Whitewater Lake is located in Walworth County, Wisconsin, United States in the Kettle Moraine State Forest.

Whitewater Lake is associated through a flow with Rice Lake. Fish found in the lake include northern pike, largemouth bass, walleye, and blue gill. In the winter the lake is strewn with ice shanties when fisherman compete in the Lions Annual February "Fish-A-Ree".

Because of its location near Kettle Moraine State Forest and Natureland County Park, the area is known for biking (on-road and off-road), golf, hiking, camping, hang gliding, cross-country skiing, water skiing, swimming, fishing, and boating.

Native Americans once referred to Whitewater as "Minneiska", now the name of the local Minneiska Ski Team.

Heart Prairie Lutheran Church and Cemetery, a 150-year-old pioneer Norwegian church, sits on the shores of the lake. The church, which is on the National Register of Historic Places, is still in its original state and continues to hold summer services by oil lamp.

A smaller Whitewater Lake, a Bass Lake, a Round Lake, and a pre-glacial valley preceded the current Whitewater Lake in the same location. These lakes and the valley were impounded in 1946–47 to create the current lake. An attempt had been made to do the same in 1927, but legal action forced removal of impounding gates.

Major features of the lake include a length of 2.6 miles, a width of 0.6 miles, a shoreline length of 10.0 miles, a north bay, a south bay, and a central peninsula, a long ridge of gravel and other sediment called an esker, 1.3 miles long, extending from the north of the lake, and topped by Ridge Road.

Whitewater Lake has its major streamflow into the lake from Whitewater Lake inlet at the south end of the lake, in the south bay, where there are several springs. Inflow to the lake from this inlet is fifteen percent of the lake inflow. Fifty-seven percent more of the lake inflow is from ground water in the ground adjacent the lake. Precipitation (rain, snow, etc.) accounts for twenty-six percent more of lake inflow. Near-lake drainage of two percent completes the inflow. The lake dam is concrete, about 10 feet wide, and when water crests the dam, it flows into Whitewater Creek, which drains into Rice Lake to the north and west.

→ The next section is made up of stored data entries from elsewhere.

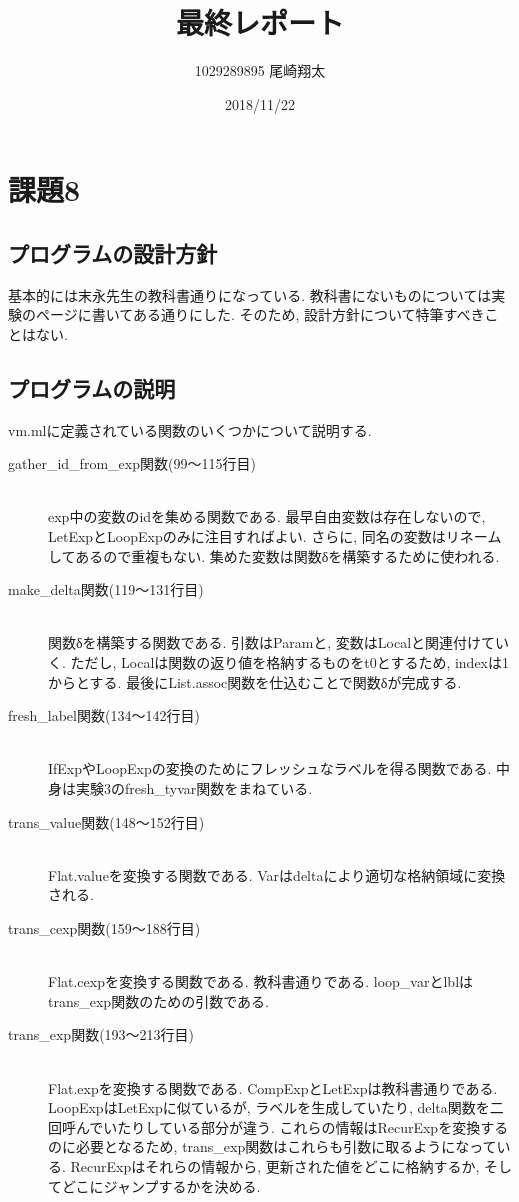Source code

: \documentclass{jarticle}
\begin{document}
\title{最終レポート}
\author{1029289895 尾崎翔太}
\date{2018/11/22}

\maketitle
\newpage

\section{課題8}
\subsection{プログラムの設計方針}
基本的には末永先生の教科書通りになっている. 教科書にないものについては実験のページに書いてある通りにした. そのため, 設計方針について特筆すべきことはない.
\subsection{プログラムの説明}
vm.mlに定義されている関数のいくつかについて説明する.
\begin{description}
\item[gather\_id\_from\_exp関数(99～115行目)] \leavevmode \\
exp中の変数のidを集める関数である. 最早自由変数は存在しないので, LetExpとLoopExpのみに注目すればよい. さらに, 同名の変数はリネームしてあるので重複もない. 集めた変数は関数δを構築するために使われる.
\item[make\_delta関数(119～131行目)] \leavevmode \\
関数δを構築する関数である. 引数はParamと, 変数はLocalと関連付けていく. ただし, Localは関数の返り値を格納するものをt0とするため, indexは1からとする. 最後にList.assoc関数を仕込むことで関数δが完成する.
\item[fresh\_label関数(134～142行目)] \leavevmode \\
IfExpやLoopExpの変換のためにフレッシュなラベルを得る関数である. 中身は実験3のfresh\_tyvar関数をまねている.
\item[trans\_value関数(148～152行目)] \leavevmode \\
Flat.valueを変換する関数である. Varはdeltaにより適切な格納領域に変換される.
\item[trans\_cexp関数(159～188行目)] \leavevmode \\
Flat.cexpを変換する関数である. 教科書通りである. loop\_varとlblはtrans\_exp関数のための引数である. 
\item[trans\_exp関数(193～213行目)] \leavevmode \\
Flat.expを変換する関数である. CompExpとLetExpは教科書通りである. LoopExpはLetExpに似ているが, ラベルを生成していたり, delta関数を二回呼んでいたりしている部分が違う. これらの情報はRecurExpを変換するのに必要となるため, trans\_exp関数はこれらも引数に取るようになっている. RecurExpはそれらの情報から, 更新された値をどこに格納するか, そしてどこにジャンプするかを決める.
\end{description}
\end{document}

Starting from the north and moving clockwise, the following are on the shoreline or extend to the shoreline. Kettle Moraine State Forest - Southern Unit protects wooded shoreline and extends north into a camping area and a portion of the Ice Age Trail for hiking. Camp Joy to the east of the Park's reach to the shore is a Baptist summer camp and conference center. South of the peninsula, Scenic Ridge Campground provides camping, a camp store, and hosts summer performances of the Minnieska Ski Team. Nearby the Campground is Heart Prairie Church, see above. Natureland Park, a Walworth County park, is at the southwest corner of the lake, at the lake inlet, with the springs, a picnic area, pavilion, cabin, and hiking. The Whitewater Lions Club is west of Scenic Ridge. JNT's Parkside Marina is adjacent a State Park boat ramp and public beach, completing the circle of the lake.

Boating on the lake is regulated by the Town of Whitewater, with slow-no-wake areas and time-of-day speed restrictions. The area is also managed by the Whitewater-Rice Lakes Management District, which concerns itself with lake water quality and management. The Greater Whitewater Lake Property Owners Association, which represents property owners, holds events and provides area information.